And that is exactly what you’ll do next. You want to encrypt more than one file. You want to encrypt all files from the current directory. You quickly realize that you have to allocate more often and that not deallocating any of the memory in the meantime is not an option anymore because you’d use up a lot of memory. This could be a problem for your program or other programs.

The question comes up of where in the code your memory should be deallocated. Who is responsible for doing that? You definitely need Dedicated Ownership.

Dedicated Ownership

Context

You have large data of previously unknown size in your program and you use dynamic memory to store it. You don’t need that memory for the whole lifetime of the program and you have to allocate memory of different size often, so you cannot afford to use Lazy Cleanup.

Problem

The great power of using dynamic memory comes with the great responsibility of having to properly clean that memory up. In larger programs, it becomes difficult to make sure that all dynamic memory is cleaned up properly.

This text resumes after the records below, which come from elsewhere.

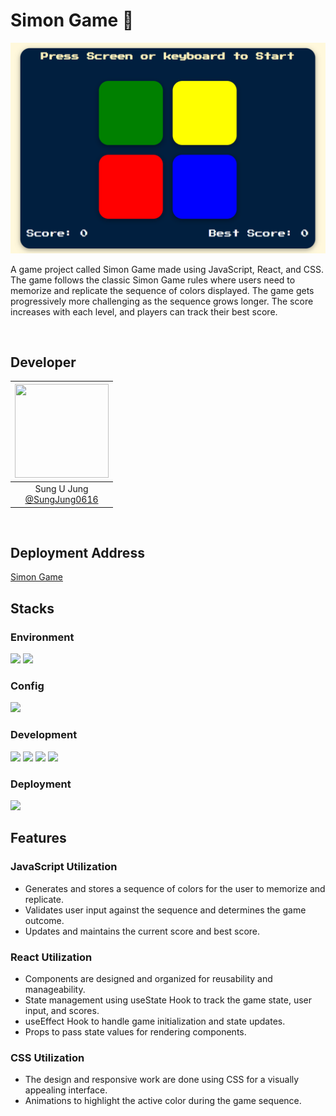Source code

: # Simon Game 🧐

![image](./public/image/mainpage.png)

A game project called Simon Game made using JavaScript, React, and CSS. The game follows the classic Simon Game rules where users need to memorize and replicate the sequence of colors displayed. The game gets progressively more challenging as the sequence grows longer. The score increases with each level, and players can track their best score.

<br>

## Developer

| <img src="https://avatars.githubusercontent.com/u/35758170?v=4" width="150" height="150"/> |
| :----------------------------------------------------------------------------------------: |
|              Sung U Jung<br/>[@SungJung0616](https://github.com/SungJung0616)              |

<br>

## Deployment Address

[Simon Game](https://sj-simongame.netlify.app/)

## Stacks

### Environment

<img src="https://img.shields.io/badge/git-F05032?style=for-the-badge&logo=git&logoColor=white"> <img src="https://img.shields.io/badge/github-181717?style=for-the-badge&logo=github&logoColor=white">

### Config

<img src="https://img.shields.io/badge/NPM-%23CB3837.svg?style=for-the-badge&logo=npm&logoColor=white">

### Development

<img src="https://img.shields.io/badge/react-61DAFB?style=for-the-badge&logo=react&logoColor=black"> <img src="https://img.shields.io/badge/bootstrap-7952B3?style=for-the-badge&logo=bootstrap&logoColor=white"> <img src="https://img.shields.io/badge/javascript-F7DF1E?style=for-the-badge&logo=javascript&logoColor=black"> <img src="https://img.shields.io/badge/css-1572B6?style=for-the-badge&logo=css3&logoColor=white">

### Deployment

<img src="https://img.shields.io/badge/netlify-%23000000.svg?style=for-the-badge&logo=netlify&logoColor=#00C7B7">
<br>

## Features

### JavaScript Utilization

- Generates and stores a sequence of colors for the user to memorize and replicate.
- Validates user input against the sequence and determines the game outcome.
- Updates and maintains the current score and best score.

### React Utilization

- Components are designed and organized for reusability and manageability.
- State management using useState Hook to track the game state, user input, and scores.
- useEffect Hook to handle game initialization and state updates.
- Props to pass state values for rendering components.

### CSS Utilization

- The design and responsive work are done using CSS for a visually appealing interface.
- Animations to highlight the active color during the game sequence.
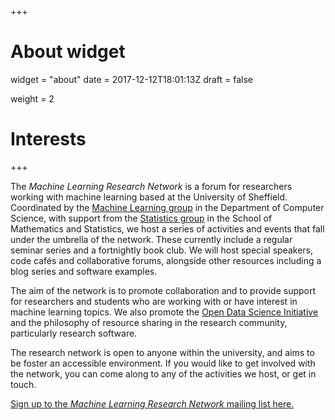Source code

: +++
# About widget
widget = "about"
date = 2017-12-12T18:01:13Z
draft = false

weight = 2
# Interests

+++

The *Machine Learning Research Network* is a forum for researchers working with machine learning based at the University of Sheffield. Coordinated by the <a href="https://www.sheffield.ac.uk/dcs/research/groups/machine-learning" target="_blank">Machine Learning group</a> in the Department of Computer Science, with support from the <a href="http://statistics.group.shef.ac.uk/" target="_blank" rel="nofollow">Statistics group</a> in the School of Mathematics and Statistics, we host a series of activities and events that fall under the umbrella of the network. These currently include a regular seminar series and a fortnightly book club. We will host special speakers, code cafés and collaborative forums, alongside other resources including a blog series and software examples.

The aim of the network is to promote collaboration and to provide support for researchers and students who are working with or have interest in machine learning topics. We also promote the <a href="http://opendsi.cc" target="_blank">Open Data Science Initiative</a> and the philosophy of resource sharing in the research community, particularly research software.

The research network is open to anyone within the university, and aims to be foster an accessible environment. If you would like to get involved with the network, you can come along to any of the activities we host, or get in touch.

<a href="https://groups.google.com/a/sheffield.ac.uk/forum/#!forum/mlnet-group/join" target="_blank" ref="nofollow">Sign up to the _Machine Learning Research Network_ mailing list here.</a>
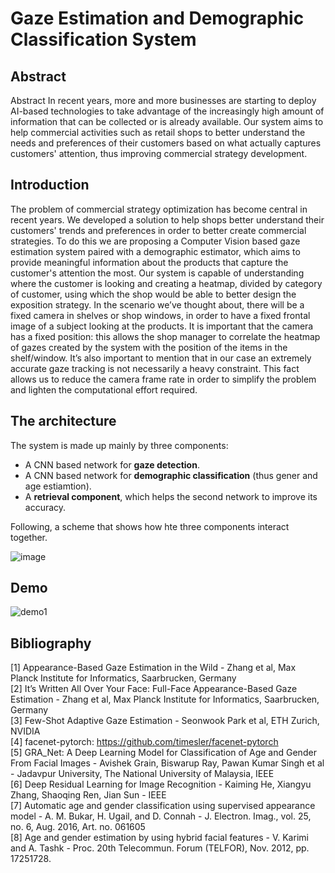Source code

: # Gaze Estimation and Demographic Classification System

## Abstract
Abstract
In recent years, more and more businesses are starting to deploy AI-based technologies to take advantage of the increasingly high amount of information that can be collected or is already available. Our system aims to help commercial activities such as retail shops to better understand the needs and preferences of their customers based on what actually captures customers' attention, thus improving commercial strategy development.

## Introduction
The problem of commercial strategy optimization has become central in recent years. We developed a solution to help shops better understand their customers' trends and preferences in order to better create commercial strategies. To do this we are proposing a Computer Vision based gaze estimation system paired with a demographic estimator, which aims to provide meaningful information about the products that capture the customer's attention the most. Our system is capable of understanding where the customer is looking and creating a heatmap, divided by category of customer, using which the shop would be able to better design the exposition strategy.
In the scenario we’ve thought about, there will be a fixed camera in shelves or shop windows, in order to have a fixed frontal image of a subject looking at the products. It is important that the camera has a fixed position: this allows the shop manager to correlate the heatmap of gazes created by the system with the position of the items in the shelf/window.
It’s also important to mention that in our case an extremely accurate gaze tracking is not necessarily a heavy constraint. This fact allows us to reduce the camera frame rate in order to simplify the problem and lighten the computational effort required.

## The architecture
The system is made up mainly by three components:
- A CNN based network for **gaze detection**.
- A CNN based network for **demographic classification** (thus gener and age estiamtion).
- A **retrieval component**, which helps the second network to improve its accuracy.

Following, a scheme that shows how hte three components interact together.

![image](https://github.com/AGMLProjects/GazeDetector/assets/37586010/ea9414b3-c1d6-484d-8a59-7bafd13c65cd)

## Demo

![demo1](https://github.com/AGMLProjects/GazeDetector/assets/37586010/4a2a818f-1b65-4d9b-a67a-f72025438c69)

## Bibliography

[1] Appearance-Based Gaze Estimation in the Wild - Zhang et al, Max Planck Institute for Informatics, Saarbrucken, Germany <br>
[2] It’s Written All Over Your Face: Full-Face Appearance-Based Gaze Estimation - Zhang et al, Max Planck Institute for Informatics, Saarbrucken, Germany <br>
[3] Few-Shot Adaptive Gaze Estimation - Seonwook Park et al, ETH Zurich, NVIDIA <br>
[4] facenet-pytorch: https://github.com/timesler/facenet-pytorch <br>
[5] GRA_Net: A Deep Learning Model for Classification of Age and Gender From Facial Images - Avishek Grain, Biswarup Ray, Pawan Kumar Singh et al - Jadavpur University, The National University of Malaysia, IEEE <br>
[6] Deep Residual Learning for Image Recognition - Kaiming He, Xiangyu Zhang, Shaoqing Ren, Jian Sun - IEEE <br>
[7] Automatic age and gender classification using supervised appearance model - A. M. Bukar, H. Ugail, and D. Connah - J. Electron. Imag., vol. 25, no. 6, Aug. 2016, Art. no. 061605 <br>
[8] Age and gender estimation by using hybrid facial features - V. Karimi and A. Tashk - Proc. 20th Telecommun. Forum (TELFOR), Nov. 2012, pp. 17251728. <br>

There are many pitfalls when cleaning up dynamic memory. You might clean it up too soon and somebody else afterwards still wants to access that memory (dangling pointer). Or you might accidentally free the memory too often. Both of these programming errors lead to unexpected program behavior, like a crash of the program at some later point in time, and such errors are security issues and could be exploited by an attacker. Also, such errors are extremely difficult to debug.

Yet you do have to clean up the memory, because over time, you’d use up too much memory if you allocate new memory without freeing it. Then your program or other processes would run out of memory.

Solution

Right at the time when you implement memory allocation, clearly define and document where it’s going to be cleaned up and who is going to do that.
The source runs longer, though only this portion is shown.